* [TASK]: All of the entries below need repeating exactly, apart from their images.

Plain-text document sources:

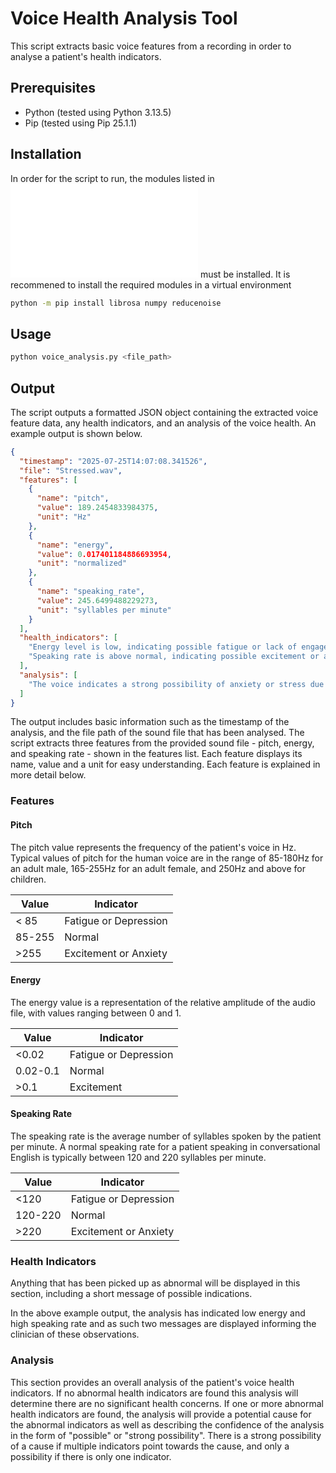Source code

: # Voice Health Analysis Tool

This script extracts basic voice features from a recording in order to analyse a patient's health indicators.

## Prerequisites

- Python (tested using Python 3.13.5)
- Pip (tested using Pip 25.1.1)

## Installation

In order for the script to run, the modules listed in ![requirements.txt](requirements.txt) must be installed. It is recommened to install the required modules in a virtual environment

```bash
python -m pip install librosa numpy reducenoise
```

## Usage

```bash
python voice_analysis.py <file_path>
```

## Output

The script outputs a formatted JSON object containing the extracted voice feature data, any health indicators, and an analysis of the voice health. An example output is shown below.

```json
{
  "timestamp": "2025-07-25T14:07:08.341526",
  "file": "Stressed.wav",
  "features": [
    {
      "name": "pitch",
      "value": 189.2454833984375,
      "unit": "Hz"
    },
    {
      "name": "energy",
      "value": 0.017401184886693954,
      "unit": "normalized"
    },
    {
      "name": "speaking_rate",
      "value": 245.6499488229273,
      "unit": "syllables per minute"
    }
  ],
  "health_indicators": [
    "Energy level is low, indicating possible fatigue or lack of engagement.",
    "Speaking rate is above normal, indicating possible excitement or anxiety."
  ],
  "analysis": [
    "The voice indicates a strong possibility of anxiety or stress due to high speaking rate and low energy."
  ]
}
```

The output includes basic information such as the timestamp of the analysis, and the file path of the sound file that has been analysed. The script extracts three features from the provided sound file - pitch, energy, and speaking rate - shown in the features list. Each feature displays its name, value and a unit for easy understanding. Each feature is explained in more detail below.

### Features

#### Pitch

The pitch value represents the frequency of the patient's voice in Hz. Typical values of pitch for the human voice are in the range of 85-180Hz for an adult male, 165-255Hz for an adult female, and 250Hz and above for children.

| Value | Indicator |
|-------|-----------|
| < 85  |  Fatigue or Depression         |
| 85-255      |  Normal         |
|  >255     |  Excitement or Anxiety         |

#### Energy

The energy value is a representation of the relative amplitude of the audio file, with values ranging between 0 and 1.

| Value | Indicator |
|-------|-----------|
|  <0.02     |  Fatigue or Depression         |
|  0.02-0.1     |  Normal         |
|  >0.1     |  Excitement         |

#### Speaking Rate

The speaking rate is the average number of syllables spoken by the patient per minute. A normal speaking rate for a patient speaking in conversational English is typically between 120 and 220 syllables per minute.

| Value | Indicator |
|-------|-----------|
|  <120     |   Fatigue or Depression        |
|  120-220     |   Normal        |
|  >220     |   Excitement or Anxiety        |

### Health Indicators

Anything that has been picked up as abnormal will be displayed in this section, including a short message of possible indications.

In the above example output, the analysis has indicated low energy and high speaking rate and as such two messages are displayed informing the clinician of these observations.

### Analysis

This section provides an overall analysis of the patient's voice health indicators. If no abnormal health indicators are found this analysis will determine there are no significant health concerns. If one or more abnormal health indicators are found, the analysis will provide a potential cause for the abnormal indicators as well as describing the confidence of the analysis in the form of "possible" or "strong possibility". There is a strong possibility of a cause if multiple indicators point towards the cause, and only a possibility if there is only one indicator.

* [THE ANSWER]:
Source code

: # Voice Health Analysis Tool

This script extracts basic voice features from a recording in order to analyse a patient's health indicators.

## Prerequisites

- Python (tested using Python 3.13.5)
- Pip (tested using Pip 25.1.1)

## Installation

In order for the script to run, the modules listed in ![requirements.txt](requirements.txt) must be installed. It is recommened to install the required modules in a virtual environment

```bash
python -m pip install librosa numpy reducenoise
```

## Usage

```bash
python voice_analysis.py <file_path>
```

## Output

The script outputs a formatted JSON object containing the extracted voice feature data, any health indicators, and an analysis of the voice health. An example output is shown below.

```json
{
  "timestamp": "2025-07-25T14:07:08.341526",
  "file": "Stressed.wav",
  "features": [
    {
      "name": "pitch",
      "value": 189.2454833984375,
      "unit": "Hz"
    },
    {
      "name": "energy",
      "value": 0.017401184886693954,
      "unit": "normalized"
    },
    {
      "name": "speaking_rate",
      "value": 245.6499488229273,
      "unit": "syllables per minute"
    }
  ],
  "health_indicators": [
    "Energy level is low, indicating possible fatigue or lack of engagement.",
    "Speaking rate is above normal, indicating possible excitement or anxiety."
  ],
  "analysis": [
    "The voice indicates a strong possibility of anxiety or stress due to high speaking rate and low energy."
  ]
}
```

The output includes basic information such as the timestamp of the analysis, and the file path of the sound file that has been analysed. The script extracts three features from the provided sound file - pitch, energy, and speaking rate - shown in the features list. Each feature displays its name, value and a unit for easy understanding. Each feature is explained in more detail below.

### Features

#### Pitch

The pitch value represents the frequency of the patient's voice in Hz. Typical values of pitch for the human voice are in the range of 85-180Hz for an adult male, 165-255Hz for an adult female, and 250Hz and above for children.

| Value | Indicator |
|-------|-----------|
| < 85  |  Fatigue or Depression         |
| 85-255      |  Normal         |
|  >255     |  Excitement or Anxiety         |

#### Energy

The energy value is a representation of the relative amplitude of the audio file, with values ranging between 0 and 1.

| Value | Indicator |
|-------|-----------|
|  <0.02     |  Fatigue or Depression         |
|  0.02-0.1     |  Normal         |
|  >0.1     |  Excitement         |

#### Speaking Rate

The speaking rate is the average number of syllables spoken by the patient per minute. A normal speaking rate for a patient speaking in conversational English is typically between 120 and 220 syllables per minute.

| Value | Indicator |
|-------|-----------|
|  <120     |   Fatigue or Depression        |
|  120-220     |   Normal        |
|  >220     |   Excitement or Anxiety        |

### Health Indicators

Anything that has been picked up as abnormal will be displayed in this section, including a short message of possible indications.

In the above example output, the analysis has indicated low energy and high speaking rate and as such two messages are displayed informing the clinician of these observations.

### Analysis

This section provides an overall analysis of the patient's voice health indicators. If no abnormal health indicators are found this analysis will determine there are no significant health concerns. If one or more abnormal health indicators are found, the analysis will provide a potential cause for the abnormal indicators as well as describing the confidence of the analysis in the form of "possible" or "strong possibility". There is a strong possibility of a cause if multiple indicators point towards the cause, and only a possibility if there is only one indicator.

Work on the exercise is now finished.